» **WORK INSTRUCTION**: Go line by line through the records below. Copy whichever lines contain the string "Comparing".

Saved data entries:
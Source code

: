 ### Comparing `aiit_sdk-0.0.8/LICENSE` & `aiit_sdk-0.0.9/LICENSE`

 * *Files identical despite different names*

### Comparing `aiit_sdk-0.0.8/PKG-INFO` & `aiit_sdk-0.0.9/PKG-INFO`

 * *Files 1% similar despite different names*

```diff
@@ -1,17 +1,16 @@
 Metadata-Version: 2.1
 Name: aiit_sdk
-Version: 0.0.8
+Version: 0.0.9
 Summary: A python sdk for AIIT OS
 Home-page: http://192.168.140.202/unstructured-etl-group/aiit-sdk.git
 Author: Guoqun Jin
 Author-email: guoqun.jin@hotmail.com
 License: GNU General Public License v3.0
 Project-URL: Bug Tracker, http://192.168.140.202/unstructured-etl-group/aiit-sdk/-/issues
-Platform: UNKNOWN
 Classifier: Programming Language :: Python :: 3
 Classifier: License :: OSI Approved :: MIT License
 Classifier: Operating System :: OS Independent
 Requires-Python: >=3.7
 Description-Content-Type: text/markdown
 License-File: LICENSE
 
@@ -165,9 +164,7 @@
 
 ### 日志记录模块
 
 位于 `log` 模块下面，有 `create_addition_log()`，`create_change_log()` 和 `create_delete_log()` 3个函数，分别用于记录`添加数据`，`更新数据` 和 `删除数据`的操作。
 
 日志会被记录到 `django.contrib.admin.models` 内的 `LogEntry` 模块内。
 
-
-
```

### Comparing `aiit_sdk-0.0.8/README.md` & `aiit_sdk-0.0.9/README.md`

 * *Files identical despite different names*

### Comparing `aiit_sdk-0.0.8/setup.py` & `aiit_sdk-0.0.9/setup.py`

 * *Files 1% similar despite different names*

» **RESULT FOR THIS TASK**:
: ### Comparing `aiit_sdk-0.0.8/LICENSE` & `aiit_sdk-0.0.9/LICENSE`
### Comparing `aiit_sdk-0.0.8/PKG-INFO` & `aiit_sdk-0.0.9/PKG-INFO`
### Comparing `aiit_sdk-0.0.8/README.md` & `aiit_sdk-0.0.9/README.md`
### Comparing `aiit_sdk-0.0.8/setup.py` & `aiit_sdk-0.0.9/setup.py`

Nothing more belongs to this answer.